J’irais même plus loin, si je ne craignais de donner une définition trop arrêtée de ce qui reste encore vague pour moi : je dirais que l’imagination, à parler strictement, n’a rien à faire avec le monde extérieur, qu’elle est purement un acte de notre propre vie. Ce n’est point une réalité qui vient se faire pensée en nous, c’est une pensée ou un sentiment à nous, une aspiration ou une sensibilité de notre être, qui se définit sous l’apparence d’une réalité. Il se peut que notre esprit ait été mis en jeu par un objet sensible, et alors, comme la conception qui s’enfante dans notre esprit ressemble à cet objet, nous la prenons assez naturellement pour une simple représentation ; mais, en examinant mieux, nous découvrons vite que cette conception n’est pas même une tentative pour nous figurer le fait extérieur, qu’elle ne traduit vraiment et ne cherche à traduire qu’une impression personnelle éveillée en nous par ce fait. Et il me semble que nous avons là le secret de l’énigme que M. Ruskin proclamait si complètement insoluble. Comment l’imagination peut-elle trouver avec tant de justesse les moyens d’atteindre un résultat qu’elle ne soupçonne pas à l’avance? Elle le peut précisément parce que sa conception est l’acte d’un sentiment qui ne se connaît pas encore, et qui fait effort pour se connaître. Le langage ici peut nous servir de parfait exemple. Quand nous prenons la parole, nous ne savons pas les mots qu’il nous faut, et il est impossible que nous le sachions, puisque c’est le besoin même de nous rendre compte d’une idée encore vague qui nous sollicite à parler; mais nous n’en portons pas moins déjà notre idée dans notre sein : déjà elle a son individualité, elle est ce qu’elle est, elle aspire à se manifester telle qu’elle est, et en se heurtant à tout ce qu’elle rencontre dans notre esprit, elle s’apprend elle-même mot à mot, comme chaque homme, dans la vie, apprend son propre caractère au contact des circonstances qu’il rencontre.

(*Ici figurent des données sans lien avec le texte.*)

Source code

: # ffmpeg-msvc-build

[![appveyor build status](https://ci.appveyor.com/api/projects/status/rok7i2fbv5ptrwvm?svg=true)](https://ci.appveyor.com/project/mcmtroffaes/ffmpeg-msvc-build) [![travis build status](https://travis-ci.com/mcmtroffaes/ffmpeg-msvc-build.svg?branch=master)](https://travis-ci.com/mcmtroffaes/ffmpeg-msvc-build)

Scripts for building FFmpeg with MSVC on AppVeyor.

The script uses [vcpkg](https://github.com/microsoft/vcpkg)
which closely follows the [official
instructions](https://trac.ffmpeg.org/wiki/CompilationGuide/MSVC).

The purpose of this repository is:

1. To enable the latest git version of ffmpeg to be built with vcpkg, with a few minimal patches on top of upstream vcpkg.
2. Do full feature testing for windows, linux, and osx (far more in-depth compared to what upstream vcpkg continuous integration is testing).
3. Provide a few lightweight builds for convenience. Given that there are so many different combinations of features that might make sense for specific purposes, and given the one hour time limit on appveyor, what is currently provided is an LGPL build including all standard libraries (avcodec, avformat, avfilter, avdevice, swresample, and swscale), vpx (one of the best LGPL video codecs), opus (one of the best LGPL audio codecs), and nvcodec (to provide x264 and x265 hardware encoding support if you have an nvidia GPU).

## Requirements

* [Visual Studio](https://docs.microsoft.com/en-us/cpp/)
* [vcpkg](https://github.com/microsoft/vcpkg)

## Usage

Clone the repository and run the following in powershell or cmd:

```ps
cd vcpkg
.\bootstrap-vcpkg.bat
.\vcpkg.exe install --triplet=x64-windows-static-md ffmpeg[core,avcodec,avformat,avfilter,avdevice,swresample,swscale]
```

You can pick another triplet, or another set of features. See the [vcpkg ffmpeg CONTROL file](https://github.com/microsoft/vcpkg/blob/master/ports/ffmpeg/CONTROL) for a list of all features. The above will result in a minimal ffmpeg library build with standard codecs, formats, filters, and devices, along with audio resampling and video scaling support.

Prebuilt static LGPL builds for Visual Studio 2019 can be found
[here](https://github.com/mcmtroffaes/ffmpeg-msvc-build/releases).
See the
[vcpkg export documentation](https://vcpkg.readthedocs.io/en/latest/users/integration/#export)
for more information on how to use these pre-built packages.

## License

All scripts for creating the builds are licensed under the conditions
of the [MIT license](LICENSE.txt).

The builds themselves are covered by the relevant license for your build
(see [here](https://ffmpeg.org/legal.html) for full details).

Maintenant, à la place d’une pensée qui se dégage de notre intelligence et qui cherche des mots pour s’individualiser, supposons un sentiment qui naît en nous de lui-même ou au contact d’une chose et qui cherche des images pour se rendre sensible : nous aurons le procédé exact de l’imagination. Sans métaphore aucune, elle n’est que la langue figurée avec laquelle notre esprit se raconte à lui-même ses impressions, et les accords d’images qu’elle produit n’ont pas plus de rapports avec la conformation des réalités que les accords de mots qui nous servent à parler d’un minéral n’ont de rapports avec les affinités chimiques qui relient ses élémens. La métamorphose est moins évidente sans doute que dans le langage, mais elle est aussi réelle. Les additions et les suppressions que je fais subir aux teintes et aux formes de la nature sont littéralement l’analogue des substantifs et des adjectifs que j’emploierais pour la décrire; ces teintes deviennent des types de qualités, des types de pensées humaines, et dans ses combinaisons mon imagination traite la réalité comme l’Égyptien la traitait dans ses hiéroglyphes : elle la brise pour la recomposer, elle laisse de côté ceux de ses élémens qui n’avaient pas concouru à mon impression, elle abrège et modifie ceux qu’elle lui a empruntés, afin de leur donner une éloquence nouvelle, et c’est ainsi seulement qu’elle a pu atteindre son but. Dans ce cas comme dans tous les autres, le pouvoir de l’imagination tient à sa liberté. Si elle crée des œuvres harmonieuses, c’est précisément parce qu’elle ne reproduit pas les harmonies de la nature et qu’elle ne s’inquiète pas de ses lois; c’est parce qu’elle est une inspiration indépendante qui choisit ses matériaux d’après ses seuls besoins, qui ne les accorde entre eux qu’en les accordant avec elle-même, qui ne leur donne une forme totale qu’en les moulant sur sa propre individualité.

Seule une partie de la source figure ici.